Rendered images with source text

# # # #

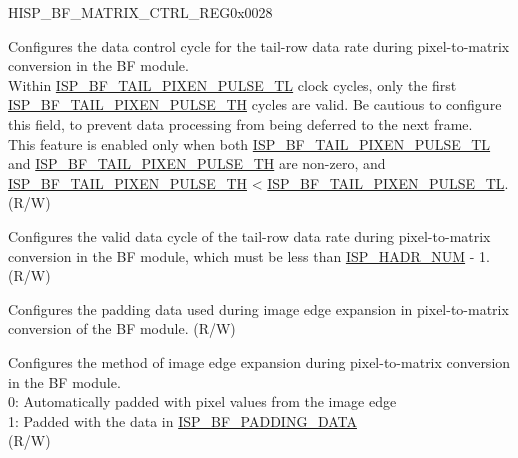 \begin{register}{H}{ISP\_BF\_MATRIX\_CTRL\_REG}{0x0028}\label{regdesc:ISPBFMATRIXCTRLREG}
%
%
%
%
%
\regnewline%
\begin{regdesc}\begin{reglist}
\label{fielddesc:ISPBFTAILPIXENPULSETL}\item [ISP\_BF\_TAIL\_PIXEN\_PULSE\_TL] Configures the data control cycle for the tail-row data rate during pixel-to-matrix conversion in the BF module.\\Within \hyperref[fielddesc:ISPBFTAILPIXENPULSETL]{ISP\_BF\_TAIL\_PIXEN\_PULSE\_TL} clock cycles, only the first \hyperref[fielddesc:ISPBFTAILPIXENPULSETH]{ISP\_BF\_TAIL\_PIXEN\_PULSE\_TH} cycles are valid. Be cautious to configure this field, to prevent data processing from being deferred to the next frame.\\This feature is enabled only when both \hyperref[fielddesc:ISPBFTAILPIXENPULSETL]{ISP\_BF\_TAIL\_PIXEN\_PULSE\_TL} and \hyperref[fielddesc:ISPBFTAILPIXENPULSETH]{ISP\_BF\_TAIL\_PIXEN\_PULSE\_TH} are non-zero, and \hyperref[fielddesc:ISPBFTAILPIXENPULSETH]{ISP\_BF\_TAIL\_PIXEN\_PULSE\_TH} < \hyperref[fielddesc:ISPBFTAILPIXENPULSETL]{ISP\_BF\_TAIL\_PIXEN\_PULSE\_TL}. (R/W)
\label{fielddesc:ISPBFTAILPIXENPULSETH}\item [ISP\_BF\_TAIL\_PIXEN\_PULSE\_TH] Configures the valid data cycle of the tail-row data rate during pixel-to-matrix conversion in the BF module, which must be less than \hyperref[fielddesc:ISPHADRNUM]{ISP\_HADR\_NUM} - 1. (R/W)
\label{fielddesc:ISPBFPADDINGDATA}\item [ISP\_BF\_PADDING\_DATA] Configures the padding data used during image edge expansion in pixel-to-matrix conversion of the BF module. (R/W)
\label{fielddesc:ISPBFPADDINGMODE}\item [ISP\_BF\_PADDING\_MODE] Configures the method of image edge expansion during pixel-to-matrix conversion in the BF module.\\0: Automatically padded with pixel values from the image edge\\1: Padded with the data in \hyperref[fielddesc:ISPBFPADDINGDATA]{ISP\_BF\_PADDING\_DATA}\\(R/W)
\end{reglist}\end{regdesc}
\end{register}


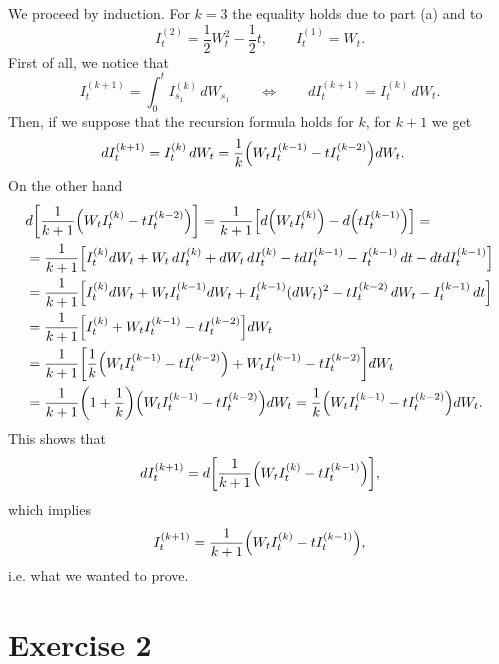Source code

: \documentclass[a4paper,11pt]{article}
\theoremstyle{definition}
\theoremstyle{plain}
\theoremstyle{remark}
\DeclarePairedDelimiter{\parr}{(}{)}
\DeclarePairedDelimiter{\parq}{[}{]}
\begin{document}
We proceed by induction. For $k=3$ the equality holds due to part (a) and to 
$$
I^{(2)}_t = \frac{1}{2}W_t^2-\frac{1}{2}t,\qquad I^{(1)}_t = W_t.
$$
First of all, we notice that
$$
I_t^{(k+1)} = \int_0^tI_{s_1}^{(k)}\,dW_{s_1} \qquad\Longleftrightarrow\qquad dI_t^{(k+1)} = I_t^{(k)}\,dW_t.
$$
Then, if we suppose that the recursion formula holds for $k$, for $k+1$ we get
\begin{align*}
dI_t^{(k+1)} & = I_t^{(k)}\,dW_t = \frac{1}{k}\parr*{W_tI_t^{(k-1)}-tI_t^{(k-2)}}dW_t. 
\end{align*}
On the other hand
\begin{align*}
& d\parq*{\frac{1}{k+1}\parr*{W_tI_t^{(k)}-tI_t^{(k-2)}}} = \frac{1}{k+1}\parq*{d\parr*{W_tI_t^{(k)}}-d\parr*{tI_t^{(k-1)}}} = \\ &  = \frac{1}{k+1}\Big[I_t^{(k)}dW_t+W_t\,dI_t^{(k)}+dW_t\,dI_t^{(k)}-tdI_t^{(k-1)}-I_t^{(k-1)}\,dt -dtdI_t^{(k-1)}\Big] \\ & = \frac{1}{k+1}\parq*{I^{(k)}_tdW_t+W_tI^{(k-1)}_tdW_t + I^{(k-1)}_t(dW_t)^2-tI_t^{(k-2)}\,dW_t-I_t^{(k-1)}\,dt} \\ & = \frac{1}{k+1}\parq*{I^{(k)}_t+W_tI^{(k-1)}_t -tI_t^{(k-2)}}dW_t \\ & = \frac{1}{k+1}\parq*{\frac{1}{k}\parr*{W_tI^{(k-1)}_t -tI_t^{(k-2)}}+W_tI^{(k-1)}_t -tI_t^{(k-2)}}dW_t \\ & = \frac{1}{k+1}\parr*{1+\frac{1}{k}}\parr*{W_tI^{(k-1)}_t -tI_t^{(k-2)}}dW_t = \frac{1}{k}\parr*{W_tI_t^{(k-1)}-tI_t^{(k-2)}}dW_t.
\end{align*}
This shows that 
$$
dI_t^{(k+1)} = d\parq*{\frac{1}{k+1}\parr*{W_tI_t^{(k)}-tI_t^{(k-1)}}},
$$
which implies
$$
I_t^{(k+1)} = \frac{1}{k+1}\parr*{W_tI_t^{(k)}-tI_t^{(k-1)}},
$$
i.e. what we wanted to prove.

\section*{Exercise 2}
\end{document}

# # # #

WHAT THE TASK REQUIRES »
Could you reproduce the entries verbatim, leaving out all pictures?

WRITTEN REPLY »
 \begin{register}{H}{ISP\_BF\_MATRIX\_CTRL\_REG}{0x0028}\label{regdesc:ISPBFMATRIXCTRLREG}
%
%
%
%
%
\regnewline%
\begin{regdesc}\begin{reglist}
\label{fielddesc:ISPBFTAILPIXENPULSETL}\item [ISP\_BF\_TAIL\_PIXEN\_PULSE\_TL] Configures the data control cycle for the tail-row data rate during pixel-to-matrix conversion in the BF module.\\Within \hyperref[fielddesc:ISPBFTAILPIXENPULSETL]{ISP\_BF\_TAIL\_PIXEN\_PULSE\_TL} clock cycles, only the first \hyperref[fielddesc:ISPBFTAILPIXENPULSETH]{ISP\_BF\_TAIL\_PIXEN\_PULSE\_TH} cycles are valid. Be cautious to configure this field, to prevent data processing from being deferred to the next frame.\\This feature is enabled only when both \hyperref[fielddesc:ISPBFTAILPIXENPULSETL]{ISP\_BF\_TAIL\_PIXEN\_PULSE\_TL} and \hyperref[fielddesc:ISPBFTAILPIXENPULSETH]{ISP\_BF\_TAIL\_PIXEN\_PULSE\_TH} are non-zero, and \hyperref[fielddesc:ISPBFTAILPIXENPULSETH]{ISP\_BF\_TAIL\_PIXEN\_PULSE\_TH} < \hyperref[fielddesc:ISPBFTAILPIXENPULSETL]{ISP\_BF\_TAIL\_PIXEN\_PULSE\_TL}. (R/W)
\label{fielddesc:ISPBFTAILPIXENPULSETH}\item [ISP\_BF\_TAIL\_PIXEN\_PULSE\_TH] Configures the valid data cycle of the tail-row data rate during pixel-to-matrix conversion in the BF module, which must be less than \hyperref[fielddesc:ISPHADRNUM]{ISP\_HADR\_NUM} - 1. (R/W)
\label{fielddesc:ISPBFPADDINGDATA}\item [ISP\_BF\_PADDING\_DATA] Configures the padding data used during image edge expansion in pixel-to-matrix conversion of the BF module. (R/W)
\label{fielddesc:ISPBFPADDINGMODE}\item [ISP\_BF\_PADDING\_MODE] Configures the method of image edge expansion during pixel-to-matrix conversion in the BF module.\\0: Automatically padded with pixel values from the image edge\\1: Padded with the data in \hyperref[fielddesc:ISPBFPADDINGDATA]{ISP\_BF\_PADDING\_DATA}\\(R/W)
\end{reglist}\end{regdesc}
\end{register}


Source code

: \documentclass[a4paper,11pt]{article}
\theoremstyle{definition}
\theoremstyle{plain}
\theoremstyle{remark}
\DeclarePairedDelimiter{\parr}{(}{)}
\DeclarePairedDelimiter{\parq}{[}{]}
\begin{document}
We proceed by induction. For $k=3$ the equality holds due to part (a) and to 
$$
I^{(2)}_t = \frac{1}{2}W_t^2-\frac{1}{2}t,\qquad I^{(1)}_t = W_t.
$$
First of all, we notice that
$$
I_t^{(k+1)} = \int_0^tI_{s_1}^{(k)}\,dW_{s_1} \qquad\Longleftrightarrow\qquad dI_t^{(k+1)} = I_t^{(k)}\,dW_t.
$$
Then, if we suppose that the recursion formula holds for $k$, for $k+1$ we get
\begin{align*}
dI_t^{(k+1)} & = I_t^{(k)}\,dW_t = \frac{1}{k}\parr*{W_tI_t^{(k-1)}-tI_t^{(k-2)}}dW_t. 
\end{align*}
On the other hand
\begin{align*}
& d\parq*{\frac{1}{k+1}\parr*{W_tI_t^{(k)}-tI_t^{(k-2)}}} = \frac{1}{k+1}\parq*{d\parr*{W_tI_t^{(k)}}-d\parr*{tI_t^{(k-1)}}} = \\ &  = \frac{1}{k+1}\Big[I_t^{(k)}dW_t+W_t\,dI_t^{(k)}+dW_t\,dI_t^{(k)}-tdI_t^{(k-1)}-I_t^{(k-1)}\,dt -dtdI_t^{(k-1)}\Big] \\ & = \frac{1}{k+1}\parq*{I^{(k)}_tdW_t+W_tI^{(k-1)}_tdW_t + I^{(k-1)}_t(dW_t)^2-tI_t^{(k-2)}\,dW_t-I_t^{(k-1)}\,dt} \\ & = \frac{1}{k+1}\parq*{I^{(k)}_t+W_tI^{(k-1)}_t -tI_t^{(k-2)}}dW_t \\ & = \frac{1}{k+1}\parq*{\frac{1}{k}\parr*{W_tI^{(k-1)}_t -tI_t^{(k-2)}}+W_tI^{(k-1)}_t -tI_t^{(k-2)}}dW_t \\ & = \frac{1}{k+1}\parr*{1+\frac{1}{k}}\parr*{W_tI^{(k-1)}_t -tI_t^{(k-2)}}dW_t = \frac{1}{k}\parr*{W_tI_t^{(k-1)}-tI_t^{(k-2)}}dW_t.
\end{align*}
This shows that 
$$
dI_t^{(k+1)} = d\parq*{\frac{1}{k+1}\parr*{W_tI_t^{(k)}-tI_t^{(k-1)}}},
$$
which implies
$$
I_t^{(k+1)} = \frac{1}{k+1}\parr*{W_tI_t^{(k)}-tI_t^{(k-1)}},
$$
i.e. what we wanted to prove.

\section*{Exercise 2}
\end{document}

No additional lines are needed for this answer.